O sorriso de Charlotte se desfez.

— Achei que ficaria contente.

— E eu ficaria. Se você fosse se casar porque você quer, com alguém que você ama de verdade, não para resolver seus problemas. Isso não é certo.

— Então eu deveria voltar para o meu país? Abrir mão dos meus sonhos e da minha luta? – O tom de Charlotte estava mais defensivo.

— Então você prefere abrir mão da sua liberdade? Char, você não conhece esse cara! Não de verdade. Se você se casar por um visto, ele vai ter a sua vida na palma da mão dele. Se ele não quiser que você saia, vai te ameaçar.
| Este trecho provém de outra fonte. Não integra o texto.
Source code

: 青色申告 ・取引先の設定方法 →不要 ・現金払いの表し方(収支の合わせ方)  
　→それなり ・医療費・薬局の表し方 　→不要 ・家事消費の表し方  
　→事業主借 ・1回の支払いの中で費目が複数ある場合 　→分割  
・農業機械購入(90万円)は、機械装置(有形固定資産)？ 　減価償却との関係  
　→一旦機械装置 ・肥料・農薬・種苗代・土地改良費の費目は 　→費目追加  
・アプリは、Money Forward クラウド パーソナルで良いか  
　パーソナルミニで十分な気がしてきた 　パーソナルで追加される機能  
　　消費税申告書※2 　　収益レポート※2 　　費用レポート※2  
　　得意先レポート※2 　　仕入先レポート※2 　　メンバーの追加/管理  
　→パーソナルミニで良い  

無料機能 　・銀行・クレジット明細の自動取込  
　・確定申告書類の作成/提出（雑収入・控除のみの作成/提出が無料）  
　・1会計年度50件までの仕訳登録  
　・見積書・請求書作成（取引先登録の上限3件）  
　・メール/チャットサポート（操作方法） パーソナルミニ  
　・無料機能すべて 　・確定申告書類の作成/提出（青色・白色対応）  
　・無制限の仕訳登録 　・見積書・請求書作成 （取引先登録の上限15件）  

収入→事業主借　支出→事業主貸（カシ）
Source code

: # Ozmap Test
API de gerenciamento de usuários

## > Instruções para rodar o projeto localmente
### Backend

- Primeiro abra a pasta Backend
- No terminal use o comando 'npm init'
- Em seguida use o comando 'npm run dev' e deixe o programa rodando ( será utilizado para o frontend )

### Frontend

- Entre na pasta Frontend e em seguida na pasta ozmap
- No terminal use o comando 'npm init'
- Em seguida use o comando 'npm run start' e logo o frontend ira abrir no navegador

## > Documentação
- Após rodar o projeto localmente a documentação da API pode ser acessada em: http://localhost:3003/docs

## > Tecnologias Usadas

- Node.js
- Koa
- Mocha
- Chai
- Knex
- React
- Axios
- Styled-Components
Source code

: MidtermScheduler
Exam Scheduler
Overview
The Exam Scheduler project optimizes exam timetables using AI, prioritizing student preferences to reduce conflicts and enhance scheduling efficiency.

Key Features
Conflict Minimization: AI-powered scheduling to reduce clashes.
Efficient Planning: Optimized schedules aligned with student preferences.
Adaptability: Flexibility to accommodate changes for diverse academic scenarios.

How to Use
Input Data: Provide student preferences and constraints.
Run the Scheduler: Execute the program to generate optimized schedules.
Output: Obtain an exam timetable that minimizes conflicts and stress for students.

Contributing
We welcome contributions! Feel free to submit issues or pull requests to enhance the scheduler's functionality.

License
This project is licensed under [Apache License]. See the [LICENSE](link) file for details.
Se não quiser que você trabalhe, vai te ameaçar. Será que ficar aqui desse jeito vale tanto a pena assim?

— Você que não conhece ele! O William jamais me ameaçaria.

— Charlotte! Você está parecendo uma adolescente. Você conhece ele há o que? Nem um ano! Ás vezes a gente passa anos com alguém e descobre que não conhecia de verdade. Imagina, então, alguém com que você só saiu algumas vezes? – A cara de tristeza de Charlotte fez com que ela baixasse o tom da voz. – Casamento é coisa séria, Char. Tem que ser pelos motivos certos.

— É um risco de qualquer maneira. Você mesma disse, as pessoas sempre podem mudar.

— Sim, mas...

— Não tem mas, Liz. Essa decisão cabe a mim. Eu te amo e respeito a sua opinião, mas eu já me decidi. Para ficar aqui vale sim arriscar. – Charlotte suspirou. – Eu posso não amar o William ainda, mas eu amo essa cidade. Desde o primeiro dia, eu me apaixonei por esse lugar e talvez essa seja a decisão certa pelos motivos errados! Eu quero tentar, e seria muito importante se minha melhor amiga ficasse do meu lado, mesmo que seja só para que você possa falar “eu te disse” quando a hora chegar.

Elizabeth ainda estava perplexa. No entanto, Charlotte tinha razão. Aquela decisão era dela e muita gente já a julgaria. Ela precisava agora de uma amiga, de alguém que a escutasse e torcesse por ela durante aquela fase tão complicada de apostas.

— Eu espero não ter que falar “eu te disse”. – Ela pegou na mão da amiga. É claro que ficaria ao lado dela. Sempre. E se o sr. Collins estava disposto a abrir mão da vida que ele conhecia na tentativa de ajudar Charlotte, era porque ele se importava com ela, pelo menos um pouco. Então por que não dar uma chance a ele? Se sua amiga podia, ela também podia confiar que tudo daria certo.

— Obrigada. – Charlotte segurou o choro. Entendia o lado de Elizabeth, mas tê-la ao seu lado, mesmo que a amiga não concordasse com sua decisão era mesmo muito importante para ela. – De verdade, muito obrigada.